A September 13, 2017 Mother Jones article (“Black Kids Are 5 Times Likelier Than White Kids to Be Locked Up – And the racial disparity is only growing”) discussed findings of increasing racial disparities in youth incarcerations rates in the September 2017 Sentencing Project report that was a principal subject my October 12, 2017 post here (“The Pernicious Misunderstanding of Effects or Policies on Racial Differences in Criminal Justice Outcomes”).  In the post, I explained that, contrary to the view reflected in the Sentencing Project report and that is otherwise almost universal, general reductions in incarceration rates tend to increase, not reduce, relative (percentage) racial differences in such rates.

[Because of the length of this post, a PDF version is available here.] 

The article Mother Jones article quoted the following statement from an earlier Sentencing Project report as proof that the fact that the black youths were arrested twice as often as white youths was not because black youths were committing more crimes:  “Black and white youth are roughly as likely to get into fights, carry weapons, steal property, use and sell illicit substances, and commit status offenses, like skipping school.”

The implausibility of the quoted statement, and the many like statements in the context of discussions of racial differences in school discipline rates, ought to be obvious.  Black youths are substantially more likely than white youths to be in groups defined by income, family circumstances, and academic achievement where criminal conduct and noncriminal misconduct rates are much higher than in other groups.  For there to be little or no difference in behavior of black and white youths would mean that within many or all of the groups so defined the conduct of black youths is substantially superior to that of white youths.

Exhibiting a bit more circumspection than one usually finds in the discussions of these issues the Mother Jones article went on to discuss data on behavioral differences in the following terms (original links and emphasis):

Still, slight behavioral differences do exist—white high school students are more likely to carry weapons or drink underage, while black students are more likely to smoke weed or get into fights, according to the Centers for Disease Control and Prevention. But they don’t explain the vast differences in arrest rates: In the CDC study, a third of black students had gotten into a fight, compared with a fifth of white students.

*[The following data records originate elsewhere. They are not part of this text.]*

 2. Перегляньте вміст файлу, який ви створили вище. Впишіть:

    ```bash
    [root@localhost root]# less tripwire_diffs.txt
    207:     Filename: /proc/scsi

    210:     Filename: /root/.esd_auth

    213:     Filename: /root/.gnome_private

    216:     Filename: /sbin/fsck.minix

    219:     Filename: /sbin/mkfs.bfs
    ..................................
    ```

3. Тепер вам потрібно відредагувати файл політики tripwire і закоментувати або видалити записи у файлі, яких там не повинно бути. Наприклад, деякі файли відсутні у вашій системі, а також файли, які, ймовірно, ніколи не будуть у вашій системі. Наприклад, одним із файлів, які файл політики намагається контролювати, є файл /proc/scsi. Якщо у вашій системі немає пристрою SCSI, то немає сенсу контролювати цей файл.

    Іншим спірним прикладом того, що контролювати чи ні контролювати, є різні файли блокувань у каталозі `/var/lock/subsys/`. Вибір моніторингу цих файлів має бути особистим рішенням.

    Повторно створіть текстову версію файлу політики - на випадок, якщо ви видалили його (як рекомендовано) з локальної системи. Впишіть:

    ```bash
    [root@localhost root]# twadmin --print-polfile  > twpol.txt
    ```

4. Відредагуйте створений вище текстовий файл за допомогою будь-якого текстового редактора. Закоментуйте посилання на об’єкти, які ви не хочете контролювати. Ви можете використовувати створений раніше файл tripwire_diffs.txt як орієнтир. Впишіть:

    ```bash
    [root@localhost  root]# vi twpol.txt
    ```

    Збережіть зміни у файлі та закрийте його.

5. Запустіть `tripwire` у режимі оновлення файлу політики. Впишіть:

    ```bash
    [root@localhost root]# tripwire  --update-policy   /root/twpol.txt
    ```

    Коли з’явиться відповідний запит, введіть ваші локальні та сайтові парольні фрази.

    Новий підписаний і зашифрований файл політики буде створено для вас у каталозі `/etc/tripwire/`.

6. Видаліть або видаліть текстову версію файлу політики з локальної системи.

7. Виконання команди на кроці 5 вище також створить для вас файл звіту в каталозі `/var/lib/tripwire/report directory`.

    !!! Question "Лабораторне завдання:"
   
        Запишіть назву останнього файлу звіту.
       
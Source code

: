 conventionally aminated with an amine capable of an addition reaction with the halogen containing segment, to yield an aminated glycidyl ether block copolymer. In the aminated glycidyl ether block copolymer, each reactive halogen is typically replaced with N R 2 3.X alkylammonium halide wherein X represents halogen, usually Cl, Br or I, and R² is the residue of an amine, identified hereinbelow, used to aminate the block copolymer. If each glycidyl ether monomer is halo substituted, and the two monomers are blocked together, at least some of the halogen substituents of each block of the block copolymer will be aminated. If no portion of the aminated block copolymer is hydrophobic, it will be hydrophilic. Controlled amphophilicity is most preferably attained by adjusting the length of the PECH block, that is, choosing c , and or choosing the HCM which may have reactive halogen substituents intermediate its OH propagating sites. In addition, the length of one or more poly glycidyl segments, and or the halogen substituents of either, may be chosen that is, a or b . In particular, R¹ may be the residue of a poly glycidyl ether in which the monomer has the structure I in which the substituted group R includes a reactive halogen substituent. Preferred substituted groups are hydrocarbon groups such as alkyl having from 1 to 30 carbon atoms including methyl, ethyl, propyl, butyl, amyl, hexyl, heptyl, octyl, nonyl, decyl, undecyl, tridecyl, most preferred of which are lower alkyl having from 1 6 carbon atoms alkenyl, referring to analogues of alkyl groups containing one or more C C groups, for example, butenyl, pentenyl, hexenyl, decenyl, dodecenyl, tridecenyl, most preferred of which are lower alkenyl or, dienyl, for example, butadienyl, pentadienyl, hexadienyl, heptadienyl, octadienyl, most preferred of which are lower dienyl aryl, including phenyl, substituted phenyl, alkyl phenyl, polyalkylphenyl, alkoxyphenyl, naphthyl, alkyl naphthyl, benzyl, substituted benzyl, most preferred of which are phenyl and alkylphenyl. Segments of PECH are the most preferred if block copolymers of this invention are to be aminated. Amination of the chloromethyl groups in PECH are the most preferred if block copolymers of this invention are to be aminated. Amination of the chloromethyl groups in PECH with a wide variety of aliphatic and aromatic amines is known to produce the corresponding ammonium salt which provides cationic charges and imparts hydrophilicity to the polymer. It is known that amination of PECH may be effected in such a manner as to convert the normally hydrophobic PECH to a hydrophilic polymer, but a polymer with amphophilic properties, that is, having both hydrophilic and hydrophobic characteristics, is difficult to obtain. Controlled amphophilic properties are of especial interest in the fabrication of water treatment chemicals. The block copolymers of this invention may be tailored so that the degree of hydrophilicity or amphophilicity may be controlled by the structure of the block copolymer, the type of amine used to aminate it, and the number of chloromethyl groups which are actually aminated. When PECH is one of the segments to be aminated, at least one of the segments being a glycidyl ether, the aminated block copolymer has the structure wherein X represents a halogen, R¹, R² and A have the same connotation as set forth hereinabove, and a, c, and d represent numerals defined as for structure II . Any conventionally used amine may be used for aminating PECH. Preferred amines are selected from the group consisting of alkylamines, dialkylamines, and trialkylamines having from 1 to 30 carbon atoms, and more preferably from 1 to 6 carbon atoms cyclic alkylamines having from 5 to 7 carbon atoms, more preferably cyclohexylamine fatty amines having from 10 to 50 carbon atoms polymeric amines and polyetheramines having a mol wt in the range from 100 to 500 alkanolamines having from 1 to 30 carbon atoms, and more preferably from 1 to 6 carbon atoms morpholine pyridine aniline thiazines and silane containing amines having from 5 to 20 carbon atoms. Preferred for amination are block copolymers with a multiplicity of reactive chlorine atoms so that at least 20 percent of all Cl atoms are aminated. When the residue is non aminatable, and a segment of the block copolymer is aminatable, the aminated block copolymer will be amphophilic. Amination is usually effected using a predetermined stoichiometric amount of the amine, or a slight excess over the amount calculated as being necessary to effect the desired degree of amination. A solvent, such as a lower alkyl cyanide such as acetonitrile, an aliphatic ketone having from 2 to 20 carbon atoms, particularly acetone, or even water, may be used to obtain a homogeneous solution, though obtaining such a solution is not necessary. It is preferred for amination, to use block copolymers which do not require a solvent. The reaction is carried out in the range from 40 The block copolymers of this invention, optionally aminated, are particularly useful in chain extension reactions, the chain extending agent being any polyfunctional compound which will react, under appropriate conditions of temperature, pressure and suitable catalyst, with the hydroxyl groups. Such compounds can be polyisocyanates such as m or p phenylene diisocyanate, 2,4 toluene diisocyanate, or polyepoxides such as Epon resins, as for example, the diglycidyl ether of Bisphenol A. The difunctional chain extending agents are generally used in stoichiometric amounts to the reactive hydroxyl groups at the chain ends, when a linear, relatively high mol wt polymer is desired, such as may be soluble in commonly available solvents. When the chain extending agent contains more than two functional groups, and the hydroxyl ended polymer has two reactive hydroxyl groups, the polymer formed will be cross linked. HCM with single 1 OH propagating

Yet [ ] Justice Department data shows that black youths are about 300 percent more likely than white youths to be arrested for simple assault. 

This is the kind of statement one might find in many appraisals of the extent to which seemingly modest differences in conduct might explain seemingly enormous differences in rate of punishment for conduct.  And, as is usually the case with such statements, the reasoning is deeply flawed.  But, in this instance, the statement cites data from which there is a good deal to be learned about the extent to which difference in behavior explain differences in outcomes. 

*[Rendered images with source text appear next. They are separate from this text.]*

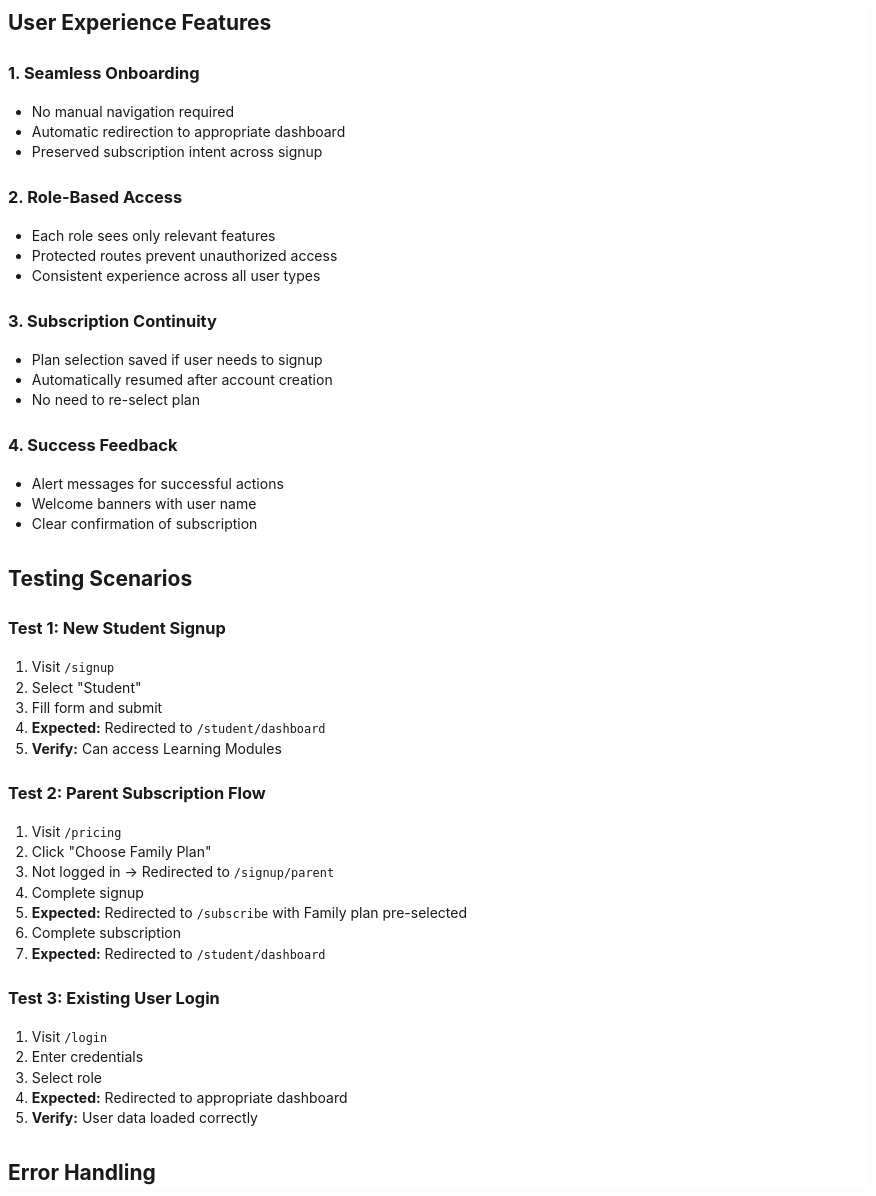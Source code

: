 ## User Experience Features

### 1. **Seamless Onboarding**
- No manual navigation required
- Automatic redirection to appropriate dashboard
- Preserved subscription intent across signup

### 2. **Role-Based Access**
- Each role sees only relevant features
- Protected routes prevent unauthorized access
- Consistent experience across all user types

### 3. **Subscription Continuity**
- Plan selection saved if user needs to signup
- Automatically resumed after account creation
- No need to re-select plan

### 4. **Success Feedback**
- Alert messages for successful actions
- Welcome banners with user name
- Clear confirmation of subscription

## Testing Scenarios

### Test 1: New Student Signup
1. Visit `/signup`
2. Select "Student"
3. Fill form and submit
4. **Expected:** Redirected to `/student/dashboard`
5. **Verify:** Can access Learning Modules

### Test 2: Parent Subscription Flow
1. Visit `/pricing`
2. Click "Choose Family Plan"
3. Not logged in → Redirected to `/signup/parent`
4. Complete signup
5. **Expected:** Redirected to `/subscribe` with Family plan pre-selected
6. Complete subscription
7. **Expected:** Redirected to `/student/dashboard`

### Test 3: Existing User Login
1. Visit `/login`
2. Enter credentials
3. Select role
4. **Expected:** Redirected to appropriate dashboard
5. **Verify:** User data loaded correctly

## Error Handling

The figures on proportions of black (a third) and white (a fifth) students who get into fights are not very different from the test failure rates in the first row of Table 1 of my February 8, 2017 post titled “Compliance Nightmare Looms for Baltimore Police Department.”  The failure rates in the table are 37% for the disadvantaged group (DG) and 20% for the advantaged group (AG).  Thus the DG rate is 1.85 times (85% greater than) the AG rate. 

The second row of that table then shows that with a lower cutoff, failure rates are 13% for DG and 5% for AG.  Hence, with the lower cutoff, the DG failure rate is 2.60 times (160% greater than) the AG failure rate.  

But that table also shows that the percentage difference in pass rates is larger in the first row than the second row.  Thus, the table shows how lowering a cutoff tends to increase relative differences in rates of test failure (the deceasing outcome) at the same time that it reduces relative differences in rates of test passage (the increasing outcome).   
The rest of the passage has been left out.